He looked over his shoulder at her. "No zombie movies? Man, you were sheltered as a child."

Tucker knew she was wrinkling her nose at him in disdain, because her white hospital mask crinkled and bobbed over her face. She grabbed an errant strand of platinum blonde hair, pinning it up into her messy ponytail. Despite the sword at her hip and the dirt smeared across her forehead, she had a twinkling innocence about her. She was quick to smile, quick to pretend this wasn't effecting her. All of her years of cheerleading had prepared her for this. She used her air-headed bubbliness as a shield against the fact that, here, at the end of the world, she was having to deal with Tucker Foley.

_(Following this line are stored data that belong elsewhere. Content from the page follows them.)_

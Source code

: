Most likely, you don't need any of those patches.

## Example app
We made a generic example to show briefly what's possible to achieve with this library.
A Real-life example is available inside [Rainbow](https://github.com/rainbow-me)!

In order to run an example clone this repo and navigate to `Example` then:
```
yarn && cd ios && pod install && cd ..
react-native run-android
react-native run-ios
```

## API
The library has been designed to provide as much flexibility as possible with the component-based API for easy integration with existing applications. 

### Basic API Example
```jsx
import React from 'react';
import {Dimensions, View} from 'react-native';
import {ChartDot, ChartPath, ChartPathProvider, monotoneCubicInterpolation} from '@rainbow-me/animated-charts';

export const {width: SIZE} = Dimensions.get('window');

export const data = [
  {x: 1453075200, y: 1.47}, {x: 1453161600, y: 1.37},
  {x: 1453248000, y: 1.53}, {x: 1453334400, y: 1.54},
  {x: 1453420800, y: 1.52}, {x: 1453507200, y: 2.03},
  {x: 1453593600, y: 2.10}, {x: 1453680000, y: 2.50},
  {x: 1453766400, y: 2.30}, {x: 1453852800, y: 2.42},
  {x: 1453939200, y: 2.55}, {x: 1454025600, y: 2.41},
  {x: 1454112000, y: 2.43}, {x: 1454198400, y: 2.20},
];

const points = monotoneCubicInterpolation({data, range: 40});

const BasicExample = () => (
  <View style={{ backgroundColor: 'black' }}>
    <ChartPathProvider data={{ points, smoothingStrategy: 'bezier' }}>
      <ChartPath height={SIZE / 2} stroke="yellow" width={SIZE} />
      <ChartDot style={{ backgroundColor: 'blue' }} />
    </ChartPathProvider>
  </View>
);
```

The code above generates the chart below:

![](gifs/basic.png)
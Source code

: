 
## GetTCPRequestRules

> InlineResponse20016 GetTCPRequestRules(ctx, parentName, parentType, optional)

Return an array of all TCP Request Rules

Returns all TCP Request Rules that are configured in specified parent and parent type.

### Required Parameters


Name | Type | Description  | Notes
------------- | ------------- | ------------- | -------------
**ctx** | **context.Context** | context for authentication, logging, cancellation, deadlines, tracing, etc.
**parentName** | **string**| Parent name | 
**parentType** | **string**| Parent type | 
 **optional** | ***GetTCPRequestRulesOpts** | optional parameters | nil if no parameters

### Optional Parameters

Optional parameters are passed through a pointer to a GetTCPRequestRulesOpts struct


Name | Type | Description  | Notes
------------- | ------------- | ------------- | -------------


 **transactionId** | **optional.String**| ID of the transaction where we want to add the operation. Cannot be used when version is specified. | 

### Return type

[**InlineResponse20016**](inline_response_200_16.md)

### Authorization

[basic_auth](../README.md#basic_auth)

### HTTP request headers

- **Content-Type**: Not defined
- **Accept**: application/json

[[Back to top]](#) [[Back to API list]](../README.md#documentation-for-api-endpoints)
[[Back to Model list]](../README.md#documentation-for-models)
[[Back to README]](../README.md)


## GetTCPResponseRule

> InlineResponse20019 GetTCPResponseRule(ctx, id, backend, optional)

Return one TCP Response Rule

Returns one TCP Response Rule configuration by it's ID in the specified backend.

"Shut up," Star whispered.

Don't wake them.

Tucker obeyed as they patrolled down the deserted hallway. He looked inside each door through tiny rectangular windows, hoping to find something they could grab and resell. Bandages, blankets… this place was a treasure trove. The hospital had been the first to succumb to the invasion. When it had started the first possessed had been brought here to the psyche ward. After all, the alpha stage of infection is marked with demonic mutterings, mood swings, and almost catatonic-like fits. No one had dared come near it since. And for good reason, Tucker thought glumly to himself. Who knew how many of them were still in here.

"Foley."

He turned away, seeing Star jiggling a handle of a door experimentally. With three strides, he crossed the hallway and glanced inside, seeing a room full of medical supplies.

"Jackpot," he whispered, reaching down for his pick. Star turned away from the door, unsheathing her sword as she kept a trained eye out, standing protectively to Tucker's exposed back as he worked the lock. His tool kept slipping in his gloves. With an annoyed grunt he tugged the glove off.

"You shouldn't–" Star began to reprimand him.

"Do you want this lock picked or not?"

She fell silent. The lock gave way. The handle clicked open and the door swung out as Tucker put his glove back on. Together, they crossed the door jam and took in the rows of scattered gauze, bandages, and needles.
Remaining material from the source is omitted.